"""

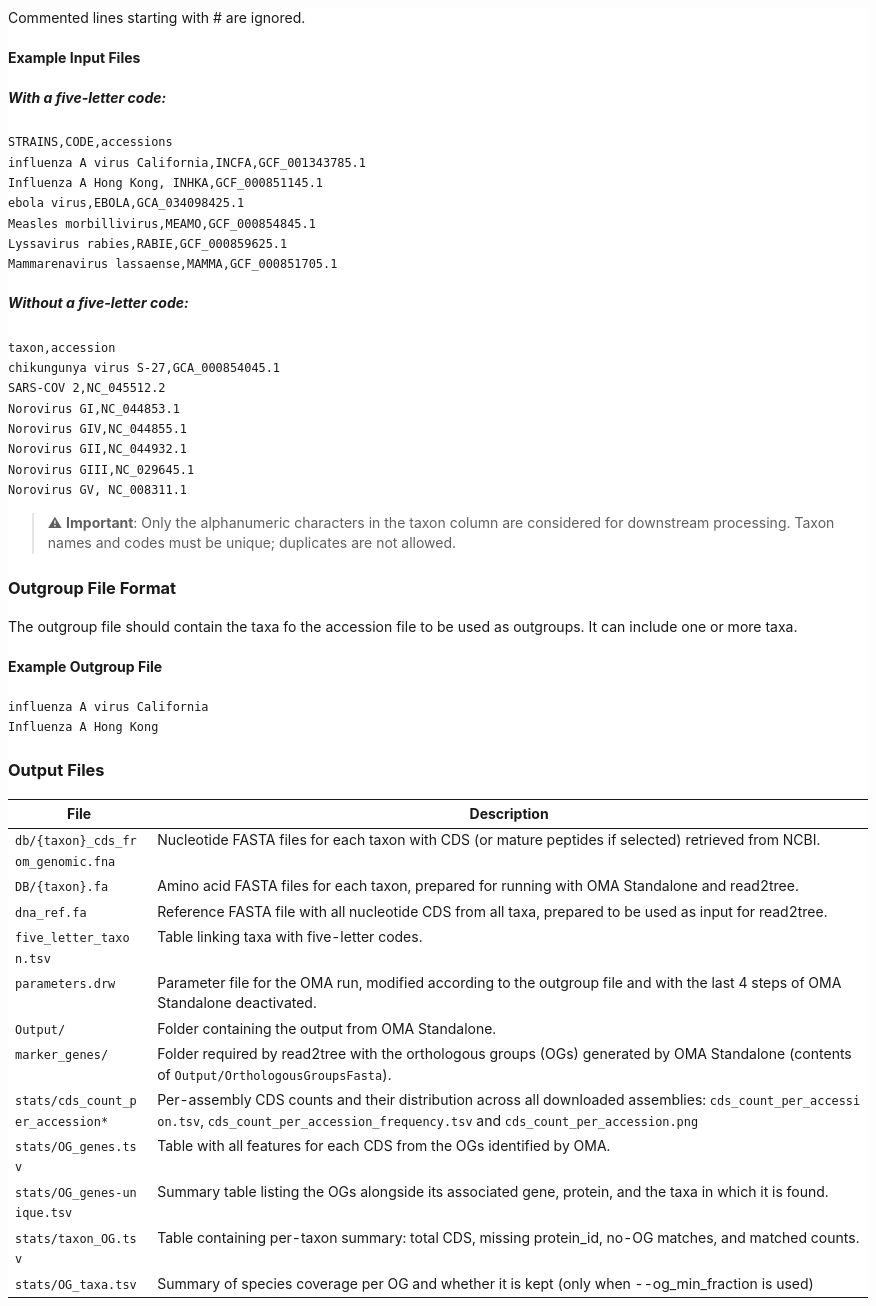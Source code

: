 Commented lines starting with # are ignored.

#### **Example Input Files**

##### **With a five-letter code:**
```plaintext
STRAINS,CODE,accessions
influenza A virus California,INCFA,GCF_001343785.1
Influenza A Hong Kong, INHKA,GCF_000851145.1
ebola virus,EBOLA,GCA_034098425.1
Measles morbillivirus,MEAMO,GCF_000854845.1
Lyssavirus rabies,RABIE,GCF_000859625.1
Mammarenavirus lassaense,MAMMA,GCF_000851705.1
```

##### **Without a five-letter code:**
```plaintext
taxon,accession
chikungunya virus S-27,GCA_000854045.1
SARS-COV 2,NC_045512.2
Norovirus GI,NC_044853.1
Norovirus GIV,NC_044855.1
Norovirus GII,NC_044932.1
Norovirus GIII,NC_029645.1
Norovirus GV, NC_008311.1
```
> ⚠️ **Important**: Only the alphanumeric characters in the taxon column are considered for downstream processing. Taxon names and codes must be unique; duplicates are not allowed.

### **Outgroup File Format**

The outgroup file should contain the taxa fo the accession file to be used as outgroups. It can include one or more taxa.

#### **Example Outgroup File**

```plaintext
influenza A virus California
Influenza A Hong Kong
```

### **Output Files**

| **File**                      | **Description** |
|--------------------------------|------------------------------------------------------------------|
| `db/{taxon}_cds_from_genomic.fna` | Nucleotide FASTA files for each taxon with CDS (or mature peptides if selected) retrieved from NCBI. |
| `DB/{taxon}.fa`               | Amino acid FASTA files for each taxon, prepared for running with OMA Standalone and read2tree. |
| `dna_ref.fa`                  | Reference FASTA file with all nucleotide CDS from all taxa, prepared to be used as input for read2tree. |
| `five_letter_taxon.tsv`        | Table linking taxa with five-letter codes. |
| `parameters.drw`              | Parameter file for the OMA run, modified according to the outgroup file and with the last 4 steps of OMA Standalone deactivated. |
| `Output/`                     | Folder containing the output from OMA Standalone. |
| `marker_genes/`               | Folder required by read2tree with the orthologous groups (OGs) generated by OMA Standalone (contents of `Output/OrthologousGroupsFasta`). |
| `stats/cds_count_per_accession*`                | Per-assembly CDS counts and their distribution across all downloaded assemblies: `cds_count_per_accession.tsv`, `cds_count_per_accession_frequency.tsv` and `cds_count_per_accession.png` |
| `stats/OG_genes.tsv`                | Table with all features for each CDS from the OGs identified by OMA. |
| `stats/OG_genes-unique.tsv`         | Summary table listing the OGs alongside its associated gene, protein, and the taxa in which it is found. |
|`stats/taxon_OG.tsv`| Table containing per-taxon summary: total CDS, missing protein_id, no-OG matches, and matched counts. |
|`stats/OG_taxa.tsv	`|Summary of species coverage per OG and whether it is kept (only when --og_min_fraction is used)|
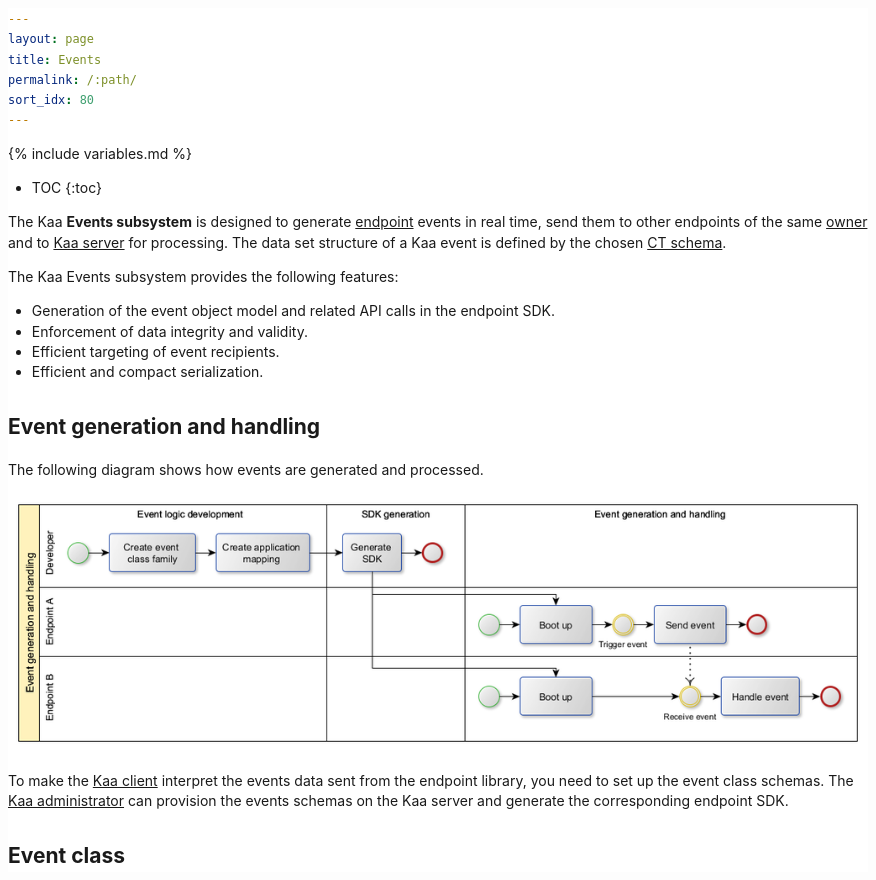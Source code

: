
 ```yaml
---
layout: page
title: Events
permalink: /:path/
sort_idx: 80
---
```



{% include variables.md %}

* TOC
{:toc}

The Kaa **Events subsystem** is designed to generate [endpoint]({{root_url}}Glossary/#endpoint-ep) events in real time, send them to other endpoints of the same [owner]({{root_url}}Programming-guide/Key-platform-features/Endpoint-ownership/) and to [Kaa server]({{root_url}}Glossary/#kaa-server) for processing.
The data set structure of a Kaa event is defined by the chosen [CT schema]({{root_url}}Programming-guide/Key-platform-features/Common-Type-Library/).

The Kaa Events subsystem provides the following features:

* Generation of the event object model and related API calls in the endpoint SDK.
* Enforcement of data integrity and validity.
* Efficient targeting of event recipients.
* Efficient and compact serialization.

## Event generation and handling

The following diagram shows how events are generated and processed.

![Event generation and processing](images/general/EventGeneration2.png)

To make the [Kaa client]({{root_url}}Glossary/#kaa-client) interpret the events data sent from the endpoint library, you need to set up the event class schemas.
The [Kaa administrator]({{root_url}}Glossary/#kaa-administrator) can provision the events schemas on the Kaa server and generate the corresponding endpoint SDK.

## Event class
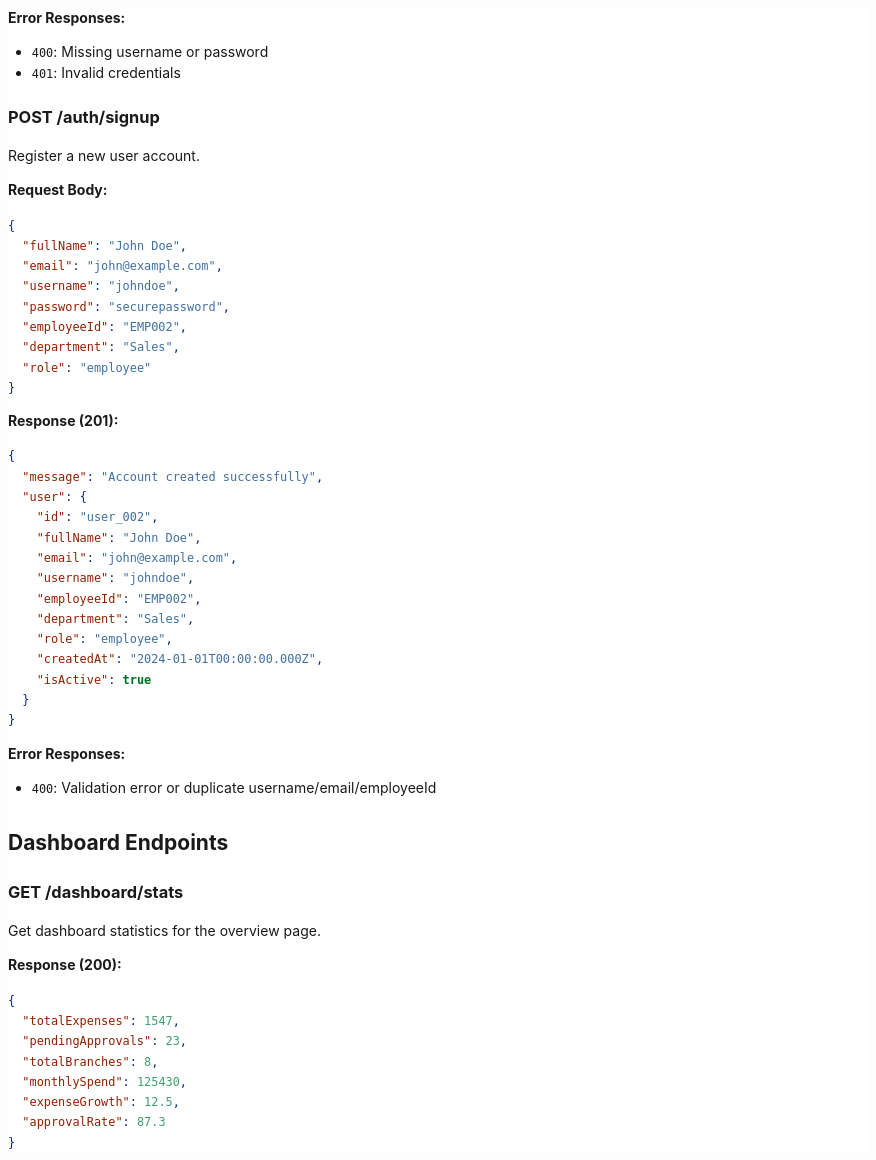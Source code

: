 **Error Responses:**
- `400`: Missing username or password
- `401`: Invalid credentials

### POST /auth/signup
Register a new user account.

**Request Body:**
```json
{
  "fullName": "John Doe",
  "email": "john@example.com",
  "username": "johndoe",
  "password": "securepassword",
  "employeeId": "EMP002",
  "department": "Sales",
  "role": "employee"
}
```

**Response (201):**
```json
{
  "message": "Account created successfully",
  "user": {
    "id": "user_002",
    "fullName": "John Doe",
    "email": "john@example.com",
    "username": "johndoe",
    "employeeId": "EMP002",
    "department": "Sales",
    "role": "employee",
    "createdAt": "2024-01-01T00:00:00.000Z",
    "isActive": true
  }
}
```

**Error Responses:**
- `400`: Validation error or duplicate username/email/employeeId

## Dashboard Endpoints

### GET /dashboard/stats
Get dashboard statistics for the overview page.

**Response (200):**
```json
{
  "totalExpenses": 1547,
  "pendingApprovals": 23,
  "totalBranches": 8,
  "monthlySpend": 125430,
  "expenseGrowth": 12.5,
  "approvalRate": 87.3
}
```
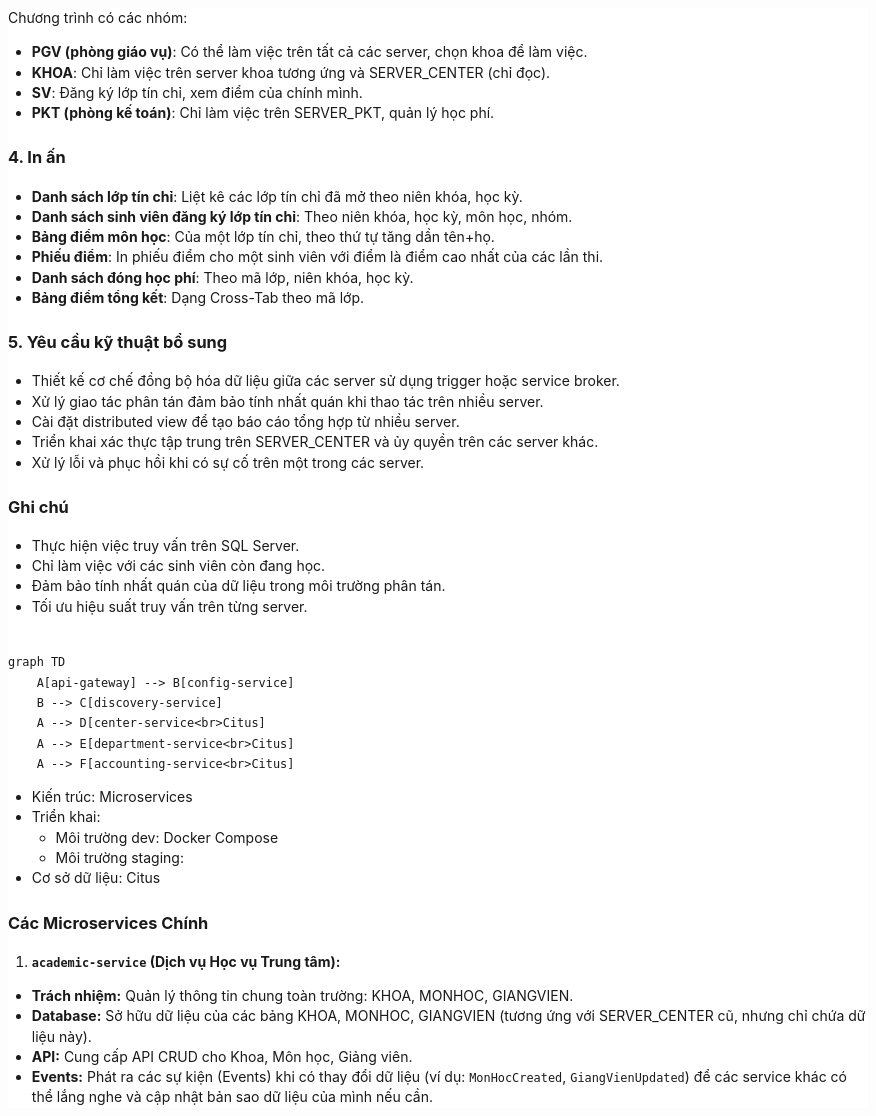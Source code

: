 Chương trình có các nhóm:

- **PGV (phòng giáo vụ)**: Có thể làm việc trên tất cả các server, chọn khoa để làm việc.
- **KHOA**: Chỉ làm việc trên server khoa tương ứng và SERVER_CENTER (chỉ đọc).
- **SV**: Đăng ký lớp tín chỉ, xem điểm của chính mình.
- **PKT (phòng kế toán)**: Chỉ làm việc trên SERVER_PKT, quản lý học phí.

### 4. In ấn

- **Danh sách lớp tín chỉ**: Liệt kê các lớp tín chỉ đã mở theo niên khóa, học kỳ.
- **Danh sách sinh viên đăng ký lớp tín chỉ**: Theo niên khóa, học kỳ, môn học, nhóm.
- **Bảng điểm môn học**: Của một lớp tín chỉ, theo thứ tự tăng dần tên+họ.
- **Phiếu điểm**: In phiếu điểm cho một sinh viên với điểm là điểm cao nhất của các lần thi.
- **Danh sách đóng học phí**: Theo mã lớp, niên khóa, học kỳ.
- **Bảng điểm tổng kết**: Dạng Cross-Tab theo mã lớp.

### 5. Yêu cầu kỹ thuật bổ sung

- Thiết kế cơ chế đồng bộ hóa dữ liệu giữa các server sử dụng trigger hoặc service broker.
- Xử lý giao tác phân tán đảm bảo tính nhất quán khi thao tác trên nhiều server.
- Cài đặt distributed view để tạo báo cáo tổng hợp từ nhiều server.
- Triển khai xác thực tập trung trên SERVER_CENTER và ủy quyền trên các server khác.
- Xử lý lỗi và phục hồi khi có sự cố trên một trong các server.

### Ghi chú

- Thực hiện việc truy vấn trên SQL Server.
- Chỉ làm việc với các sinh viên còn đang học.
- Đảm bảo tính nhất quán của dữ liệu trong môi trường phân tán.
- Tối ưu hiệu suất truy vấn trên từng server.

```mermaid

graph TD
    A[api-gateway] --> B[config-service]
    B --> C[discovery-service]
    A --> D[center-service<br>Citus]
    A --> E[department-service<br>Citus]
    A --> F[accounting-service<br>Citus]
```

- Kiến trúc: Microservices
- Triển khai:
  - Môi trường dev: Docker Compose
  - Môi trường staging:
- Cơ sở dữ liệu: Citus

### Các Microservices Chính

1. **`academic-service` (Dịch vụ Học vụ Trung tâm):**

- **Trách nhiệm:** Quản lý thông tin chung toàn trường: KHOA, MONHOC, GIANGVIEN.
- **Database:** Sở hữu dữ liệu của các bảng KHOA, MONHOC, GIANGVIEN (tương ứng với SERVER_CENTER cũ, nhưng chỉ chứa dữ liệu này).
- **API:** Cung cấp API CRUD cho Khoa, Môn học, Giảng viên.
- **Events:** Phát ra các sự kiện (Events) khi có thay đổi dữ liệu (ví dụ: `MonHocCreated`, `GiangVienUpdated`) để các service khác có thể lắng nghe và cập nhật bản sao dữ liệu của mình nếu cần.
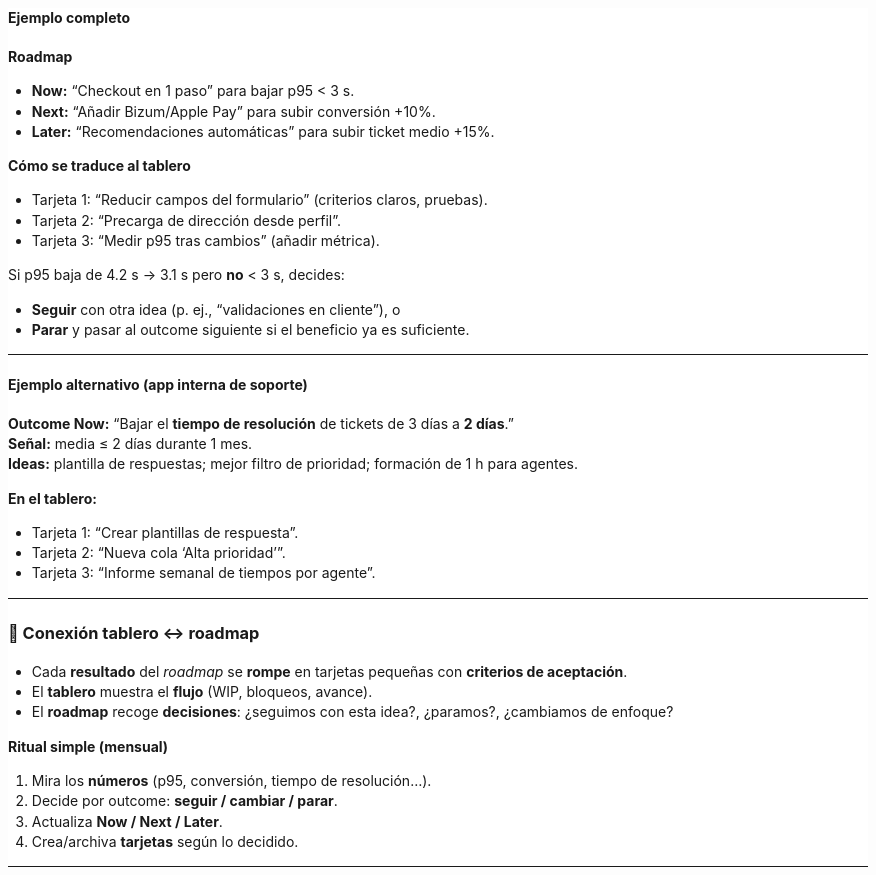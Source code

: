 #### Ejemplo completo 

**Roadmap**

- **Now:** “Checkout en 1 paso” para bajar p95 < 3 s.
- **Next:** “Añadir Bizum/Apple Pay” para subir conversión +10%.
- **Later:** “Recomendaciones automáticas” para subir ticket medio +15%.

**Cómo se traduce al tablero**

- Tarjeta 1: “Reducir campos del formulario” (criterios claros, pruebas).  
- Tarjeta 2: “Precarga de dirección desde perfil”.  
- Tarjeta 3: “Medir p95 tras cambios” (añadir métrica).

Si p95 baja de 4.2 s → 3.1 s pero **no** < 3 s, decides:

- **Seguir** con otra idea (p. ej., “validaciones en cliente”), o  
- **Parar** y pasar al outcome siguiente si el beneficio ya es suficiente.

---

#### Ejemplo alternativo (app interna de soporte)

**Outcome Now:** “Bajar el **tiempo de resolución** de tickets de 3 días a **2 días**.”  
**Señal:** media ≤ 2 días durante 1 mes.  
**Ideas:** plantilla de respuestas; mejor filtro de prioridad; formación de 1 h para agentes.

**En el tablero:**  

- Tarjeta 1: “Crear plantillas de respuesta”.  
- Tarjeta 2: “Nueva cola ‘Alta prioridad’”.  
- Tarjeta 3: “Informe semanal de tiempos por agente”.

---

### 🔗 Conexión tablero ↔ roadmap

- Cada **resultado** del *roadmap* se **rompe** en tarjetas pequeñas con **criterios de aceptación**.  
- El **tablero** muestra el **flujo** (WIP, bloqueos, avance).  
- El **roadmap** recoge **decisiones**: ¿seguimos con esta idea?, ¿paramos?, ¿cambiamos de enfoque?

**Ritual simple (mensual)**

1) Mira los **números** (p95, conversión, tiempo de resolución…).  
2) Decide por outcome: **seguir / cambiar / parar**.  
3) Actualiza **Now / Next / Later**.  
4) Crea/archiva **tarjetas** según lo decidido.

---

"""

_Task details:_
Search the records for the string "from" and, wherever a line contains it, please copy that line.

_Solution to the exercise:_
| `db/{taxon}_cds_from_genomic.fna` | Nucleotide FASTA files for each taxon with CDS (or mature peptides if selected) retrieved from NCBI. |
| `dna_ref.fa`                  | Reference FASTA file with all nucleotide CDS from all taxa, prepared to be used as input for read2tree. |
| `Output/`                     | Folder containing the output from OMA Standalone. |
| `stats/OG_genes.tsv`                | Table with all features for each CDS from the OGs identified by OMA. |
To make the [Kaa client]({{root_url}}Glossary/#kaa-client) interpret the events data sent from the endpoint library, you need to set up the event class schemas.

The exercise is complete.